1980年代にイギリスで一世を風靡したJapanの故Mick Karn(ベース)のフォロワーにして、Porcupine TreeやEx-Wise Headsでも類まれなる才気を魅せるColin Edwinのフレットレスベースによるプレイと、5大プログレバンド:King Crimsonのリーダー:Robert Frippや、Mick Karnとも共演したことのあるDavid Tornらを敬愛するJon Durantのギター・プレイは、両者の良さがうまくブレンドし合い、澄み漂う独特のアンビエントさで聴き手を包み込むことでしょう。
Colin Edwin自身が所属するEx-Wise HeadsのメンバーであるJerry Leake(パーカッション)とGeoff Leigh(フルート)をゲストに迎い入れることで、Ex-Wise Headsファンであれば、アルバムを聴く前に、当アルバム発表の前年2011年発表の6thアルバム「Schemata」の世界観やサウンド・メイキングに近しいイメージを感じるかもしれませんが、Jon Durantのギター・プレイの存在が、新たなケミストリーを生んでいます!
Jon Durantは、ジャズ/フュージュン系のアーティストでありながらも、プログレッシブ・ロックの質感やエキゾチックさをルーツにしており、そのギター・プレイを語る上で、”cloud guitars”なる言葉が切っても切れない存在です。Jon Durantは、”cloud guitars”は、始まりや終わりが表現出来ない雲のように空を漂うサウンド(all of the sounds hang in the air like clouds, with no discernable beginning or ending)と語っています。
ボリューム・ペダルと各種エフェクト(リバーブ、ディレイ、ハーモナイザー)の異なるコンビネーションで生まれるアトモスフェリックさが冴えわたるJon Durantのギター・プレイに、中東の影響を受けているだろうポリリズムなパーカッションと東洋的なフルートの旋律、そして、Colin Edwinのフレットベースが織りなすスムージングによるアンサンブルは、エレクトロニクスを交えつつ、時や場所を超越し深淵なる森や海底へ沈み込むサウンドスケープを魅せてくれると思います。
楽曲について
冒頭曲1「Altitude」は、ポリリズム溢れるパーカッションに、エレクトロニクスのサウンドが漂う中、フレットベースのリードに導かれ、50秒前後からJon Durantによるメイン・テーマのギター・プレイで幕を上げる楽曲です。中東さを醸し出すパーカッションに呼応するかのように、Jon Durantもエキゾチックなフレーズも交えながら、伸びやかにもメイン・テーマを奏でていきます。並奏する仄かにヴァイオリンの旋律を想起してしまう”cloud guitars”によるエフェクトさは、まさにアトモスフェリックさが漂い、フュージュン系を想起させるロックでコンパイルしたメイン・テーマととも、
いずれの空の切れ目から生まれては消えた雲が進むべき彼方へと突き進むかのようなサウンドスケープを魅せてくれます。

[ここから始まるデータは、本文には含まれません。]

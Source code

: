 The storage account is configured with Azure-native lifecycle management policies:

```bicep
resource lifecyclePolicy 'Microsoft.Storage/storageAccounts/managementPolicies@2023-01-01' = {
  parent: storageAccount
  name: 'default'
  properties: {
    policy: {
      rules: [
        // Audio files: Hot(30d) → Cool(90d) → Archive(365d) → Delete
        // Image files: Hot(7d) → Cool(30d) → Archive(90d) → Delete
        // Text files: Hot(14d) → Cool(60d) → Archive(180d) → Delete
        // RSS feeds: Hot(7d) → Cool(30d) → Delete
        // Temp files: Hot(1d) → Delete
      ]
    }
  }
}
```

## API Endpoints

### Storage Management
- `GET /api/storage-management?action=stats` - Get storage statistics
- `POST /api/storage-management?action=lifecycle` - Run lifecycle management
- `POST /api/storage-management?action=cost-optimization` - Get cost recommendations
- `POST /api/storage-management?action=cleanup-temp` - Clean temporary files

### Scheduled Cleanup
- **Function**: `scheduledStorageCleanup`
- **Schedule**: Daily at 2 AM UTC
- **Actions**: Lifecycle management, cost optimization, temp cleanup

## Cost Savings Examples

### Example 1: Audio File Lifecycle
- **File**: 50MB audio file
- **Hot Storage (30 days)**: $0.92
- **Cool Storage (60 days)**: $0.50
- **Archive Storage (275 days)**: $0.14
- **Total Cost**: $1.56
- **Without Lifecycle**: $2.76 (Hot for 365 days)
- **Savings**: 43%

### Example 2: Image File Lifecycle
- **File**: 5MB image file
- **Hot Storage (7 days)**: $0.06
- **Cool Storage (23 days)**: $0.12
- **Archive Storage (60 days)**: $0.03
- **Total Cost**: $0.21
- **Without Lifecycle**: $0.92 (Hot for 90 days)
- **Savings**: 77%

各楽器がリズミカルさでビート感を出す2「Impossible Senses」、不穏のある緊張感が終始感じる3「Prism」、フルートが吹き乱れ、ノイジーなギターが旋律を辿り、まるでデュエットしているかのようでいて、King Crimson ProjeKctのハードな一面を想起させる4「Balthasar’s Key」と聴き、
約12分の大曲5「Uncoiled」は、前半10分でのアトモスフェリックさをこれでもかと聴かせ、このまま終わっても楽曲として成り立つだろうと感じるところで、10分前後からエレクトリック・ギターが思いの丈をぶちまけるかのように淡々とミニマルな旋律を刻み、クロージングするのは、アルバム中盤のハイライトと云えるべき瞬間ではないでしょうか。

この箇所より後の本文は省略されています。